ALS Association grant supports work needed to bring ORY-4001 into a trial
ORY-4001 is a highly selective inhibitor of histone deacetylase 6 (HDAC6), part of a family of enzymes that regulate cellular activity through a chemical modification to proteins called deacetylation.
HDAC6 has been linked to cellular processes involved in neurodegenerative disease, and blocking it has emerged as a possible treatment strategy for conditions such as ALS.
Particularly, HDAC6 activity regulates alpha tubulin, a protein involved in cellular protein transport. Impaired axonal transport — the movement of proteins needed for nerve cell health and survival along a cell’s fiber-like projections (axons) — is a feature of ALS and other neurological diseases.
Preclinical studies have shown that HDAC6 inhibition protects against axonal transport deficits in models of ALS and may be able to slow neurodegeneration.
Oryzon has been evaluating the therapeutic potential of various HDAC6 inhibitors for neurological diseases, and earlier this year selected ORY-4001 as its clinical development candidate.

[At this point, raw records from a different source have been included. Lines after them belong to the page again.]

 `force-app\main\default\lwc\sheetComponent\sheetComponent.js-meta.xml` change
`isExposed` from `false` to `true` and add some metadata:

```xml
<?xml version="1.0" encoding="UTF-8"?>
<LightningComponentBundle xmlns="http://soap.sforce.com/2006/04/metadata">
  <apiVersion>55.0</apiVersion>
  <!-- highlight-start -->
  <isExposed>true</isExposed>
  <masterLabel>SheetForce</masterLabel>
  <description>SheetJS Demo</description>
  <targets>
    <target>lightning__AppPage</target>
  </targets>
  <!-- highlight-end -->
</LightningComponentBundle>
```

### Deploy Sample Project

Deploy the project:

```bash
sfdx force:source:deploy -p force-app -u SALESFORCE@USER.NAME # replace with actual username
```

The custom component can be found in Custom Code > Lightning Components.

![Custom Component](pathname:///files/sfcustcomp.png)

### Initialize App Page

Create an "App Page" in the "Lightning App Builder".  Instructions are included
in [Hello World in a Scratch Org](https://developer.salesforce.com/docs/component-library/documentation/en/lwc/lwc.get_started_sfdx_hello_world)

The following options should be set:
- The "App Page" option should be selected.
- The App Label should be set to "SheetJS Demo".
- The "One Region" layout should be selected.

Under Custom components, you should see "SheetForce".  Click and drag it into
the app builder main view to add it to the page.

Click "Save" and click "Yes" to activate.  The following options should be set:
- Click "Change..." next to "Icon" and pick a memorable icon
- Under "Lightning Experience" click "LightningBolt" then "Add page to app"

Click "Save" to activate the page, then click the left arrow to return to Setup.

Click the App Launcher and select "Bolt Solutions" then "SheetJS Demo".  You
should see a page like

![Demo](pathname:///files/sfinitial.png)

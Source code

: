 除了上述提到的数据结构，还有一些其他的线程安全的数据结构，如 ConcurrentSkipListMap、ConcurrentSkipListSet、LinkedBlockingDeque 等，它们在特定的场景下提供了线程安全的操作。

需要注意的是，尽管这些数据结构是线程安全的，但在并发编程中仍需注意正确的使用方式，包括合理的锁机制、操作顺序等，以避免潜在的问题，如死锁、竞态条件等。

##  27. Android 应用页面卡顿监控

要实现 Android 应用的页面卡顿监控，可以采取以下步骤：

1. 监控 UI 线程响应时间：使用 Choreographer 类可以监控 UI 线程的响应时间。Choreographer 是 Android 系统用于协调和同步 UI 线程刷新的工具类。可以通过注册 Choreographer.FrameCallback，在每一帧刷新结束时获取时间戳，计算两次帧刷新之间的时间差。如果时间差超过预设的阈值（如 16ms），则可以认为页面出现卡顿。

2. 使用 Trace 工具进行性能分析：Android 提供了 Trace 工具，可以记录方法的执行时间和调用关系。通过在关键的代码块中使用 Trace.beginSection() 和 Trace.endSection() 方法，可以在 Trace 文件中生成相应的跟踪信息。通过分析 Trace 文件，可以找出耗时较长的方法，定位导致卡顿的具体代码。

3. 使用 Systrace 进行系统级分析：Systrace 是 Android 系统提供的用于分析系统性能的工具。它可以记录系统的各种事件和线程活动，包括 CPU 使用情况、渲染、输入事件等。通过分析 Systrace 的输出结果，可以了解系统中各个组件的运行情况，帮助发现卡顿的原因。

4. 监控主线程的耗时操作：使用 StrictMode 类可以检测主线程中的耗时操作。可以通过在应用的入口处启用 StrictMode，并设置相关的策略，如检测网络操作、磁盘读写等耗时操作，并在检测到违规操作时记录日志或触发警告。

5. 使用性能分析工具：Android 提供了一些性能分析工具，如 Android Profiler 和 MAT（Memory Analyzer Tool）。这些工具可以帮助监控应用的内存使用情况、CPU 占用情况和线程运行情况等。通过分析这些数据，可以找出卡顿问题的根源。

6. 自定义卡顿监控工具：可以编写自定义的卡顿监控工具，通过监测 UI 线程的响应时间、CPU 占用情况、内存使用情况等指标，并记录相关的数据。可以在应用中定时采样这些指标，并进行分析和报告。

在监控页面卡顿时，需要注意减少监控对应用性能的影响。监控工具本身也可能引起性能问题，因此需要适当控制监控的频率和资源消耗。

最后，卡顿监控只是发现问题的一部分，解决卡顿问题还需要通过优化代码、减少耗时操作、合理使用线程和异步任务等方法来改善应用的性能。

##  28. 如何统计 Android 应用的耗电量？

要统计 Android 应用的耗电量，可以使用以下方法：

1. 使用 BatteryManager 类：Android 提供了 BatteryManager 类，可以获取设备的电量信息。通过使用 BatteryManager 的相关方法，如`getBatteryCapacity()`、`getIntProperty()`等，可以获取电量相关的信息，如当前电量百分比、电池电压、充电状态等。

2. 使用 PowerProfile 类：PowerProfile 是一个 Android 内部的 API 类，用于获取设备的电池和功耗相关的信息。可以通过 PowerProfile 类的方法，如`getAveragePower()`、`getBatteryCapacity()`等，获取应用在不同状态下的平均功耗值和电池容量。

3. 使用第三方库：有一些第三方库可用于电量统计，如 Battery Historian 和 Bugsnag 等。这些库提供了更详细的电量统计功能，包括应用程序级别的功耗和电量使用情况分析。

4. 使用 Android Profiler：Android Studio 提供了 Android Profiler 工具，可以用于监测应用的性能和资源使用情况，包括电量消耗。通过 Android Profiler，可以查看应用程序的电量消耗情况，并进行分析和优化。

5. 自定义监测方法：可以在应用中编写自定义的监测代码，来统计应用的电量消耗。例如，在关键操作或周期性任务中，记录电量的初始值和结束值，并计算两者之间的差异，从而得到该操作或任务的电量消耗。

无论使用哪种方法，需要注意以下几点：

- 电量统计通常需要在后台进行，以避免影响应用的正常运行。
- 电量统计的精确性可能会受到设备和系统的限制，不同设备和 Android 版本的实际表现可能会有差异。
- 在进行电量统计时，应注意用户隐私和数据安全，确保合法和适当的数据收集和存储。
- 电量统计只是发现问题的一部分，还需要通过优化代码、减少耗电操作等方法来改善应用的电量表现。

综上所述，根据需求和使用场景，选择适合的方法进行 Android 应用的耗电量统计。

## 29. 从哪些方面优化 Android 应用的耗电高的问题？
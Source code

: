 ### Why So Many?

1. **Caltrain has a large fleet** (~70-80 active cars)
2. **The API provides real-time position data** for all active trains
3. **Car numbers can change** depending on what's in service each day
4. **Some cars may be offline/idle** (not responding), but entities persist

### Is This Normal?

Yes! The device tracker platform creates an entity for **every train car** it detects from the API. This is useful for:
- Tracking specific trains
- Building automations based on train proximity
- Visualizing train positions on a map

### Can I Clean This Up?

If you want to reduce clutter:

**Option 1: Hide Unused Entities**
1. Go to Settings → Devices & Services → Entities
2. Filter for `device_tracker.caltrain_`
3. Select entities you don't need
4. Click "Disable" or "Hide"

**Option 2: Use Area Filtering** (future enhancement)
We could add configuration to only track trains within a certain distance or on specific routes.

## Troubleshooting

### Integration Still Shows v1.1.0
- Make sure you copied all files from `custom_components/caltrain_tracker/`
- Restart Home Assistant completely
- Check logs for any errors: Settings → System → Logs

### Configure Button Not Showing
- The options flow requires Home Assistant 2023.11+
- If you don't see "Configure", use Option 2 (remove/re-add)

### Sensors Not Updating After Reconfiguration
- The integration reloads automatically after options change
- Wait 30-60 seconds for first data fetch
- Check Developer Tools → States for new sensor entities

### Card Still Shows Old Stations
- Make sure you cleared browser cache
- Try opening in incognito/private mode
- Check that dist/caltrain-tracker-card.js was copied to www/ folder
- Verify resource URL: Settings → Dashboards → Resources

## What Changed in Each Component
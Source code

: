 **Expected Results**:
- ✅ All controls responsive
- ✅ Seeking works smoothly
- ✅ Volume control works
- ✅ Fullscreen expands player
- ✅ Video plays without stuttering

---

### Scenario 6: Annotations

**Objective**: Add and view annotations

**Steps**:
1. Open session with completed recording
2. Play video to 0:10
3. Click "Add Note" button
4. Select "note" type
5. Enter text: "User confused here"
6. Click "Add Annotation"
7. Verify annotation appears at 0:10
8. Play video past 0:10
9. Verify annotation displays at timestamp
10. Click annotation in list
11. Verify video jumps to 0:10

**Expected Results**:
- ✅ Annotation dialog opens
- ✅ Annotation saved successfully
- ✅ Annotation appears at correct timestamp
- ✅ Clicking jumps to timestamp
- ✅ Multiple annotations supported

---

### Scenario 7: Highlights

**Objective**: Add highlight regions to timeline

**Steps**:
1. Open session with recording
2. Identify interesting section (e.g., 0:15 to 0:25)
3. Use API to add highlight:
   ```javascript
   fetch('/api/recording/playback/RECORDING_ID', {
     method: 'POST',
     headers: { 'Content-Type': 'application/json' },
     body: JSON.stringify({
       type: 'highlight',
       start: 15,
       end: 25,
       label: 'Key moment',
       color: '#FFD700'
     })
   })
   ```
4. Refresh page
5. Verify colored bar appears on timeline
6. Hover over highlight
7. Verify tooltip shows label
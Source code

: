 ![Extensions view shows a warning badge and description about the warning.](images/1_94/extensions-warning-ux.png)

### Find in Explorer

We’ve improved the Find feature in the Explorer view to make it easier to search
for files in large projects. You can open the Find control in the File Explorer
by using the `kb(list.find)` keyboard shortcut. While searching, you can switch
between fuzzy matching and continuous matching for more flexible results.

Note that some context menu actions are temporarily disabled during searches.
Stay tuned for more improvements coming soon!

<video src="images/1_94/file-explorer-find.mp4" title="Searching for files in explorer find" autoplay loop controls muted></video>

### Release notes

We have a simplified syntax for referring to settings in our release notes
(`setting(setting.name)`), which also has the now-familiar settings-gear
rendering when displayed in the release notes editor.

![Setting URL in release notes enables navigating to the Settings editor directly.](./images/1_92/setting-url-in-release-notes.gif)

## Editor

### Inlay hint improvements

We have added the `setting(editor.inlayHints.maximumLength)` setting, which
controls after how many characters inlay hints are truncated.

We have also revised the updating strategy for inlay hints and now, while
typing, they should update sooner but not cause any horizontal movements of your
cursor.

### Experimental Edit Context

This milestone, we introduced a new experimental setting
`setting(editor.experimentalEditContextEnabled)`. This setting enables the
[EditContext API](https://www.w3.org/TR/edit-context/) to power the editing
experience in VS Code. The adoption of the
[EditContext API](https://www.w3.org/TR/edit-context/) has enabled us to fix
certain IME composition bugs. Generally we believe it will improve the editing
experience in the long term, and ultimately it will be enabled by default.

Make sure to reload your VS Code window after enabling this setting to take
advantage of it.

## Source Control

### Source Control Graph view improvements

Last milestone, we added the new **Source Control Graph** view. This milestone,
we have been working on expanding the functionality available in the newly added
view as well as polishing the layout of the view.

The therapy’s initial development efforts have been focused on Charcot-Marie-Tooth disease type 1 (CMT1), an inherited disease affecting peripheral nerves, those that participate in communication between the brain and the rest of the body.
Therapy showed potential in model of disease also marked by muscle wasting
In a mouse model of CMT1, the molecule improved neuromuscular function, prevented axon damage, and prevented the loss of myelin, the substance that surrounds and protects nerve cell axons, Oryzon reported.
Both CMT1 and ALS are characterized by muscle weakness and wasting, as well as altered axonal transport. Disturbed proteostasis, the process by which proteins are regulated to maintain cellular health, also is evident in both conditions.
Given this overlap and previous preclinical studies of HDAC6 inhibitors in ALS, the scientists believe ORY-4001 may be a promising treatment candidate.
“The rationale linking ORY-4001’s mechanism of action to the disease is sound,” said Jordi Xaus, PhD, Oryzon’s chief scientific officer.
In addition to testing ORY-4001 in an ALS mouse model, the company is conducting the toxicology studies required before a therapy can be tested in humans.
“If these preclinical results are positive, we plan to extend the clinical development of ORY-4001 … to include ALS and explore its therapeutical potential for people living with this devastating disease,” Xaus said.
“It is an honor to have the support of the ALS Association,” he added.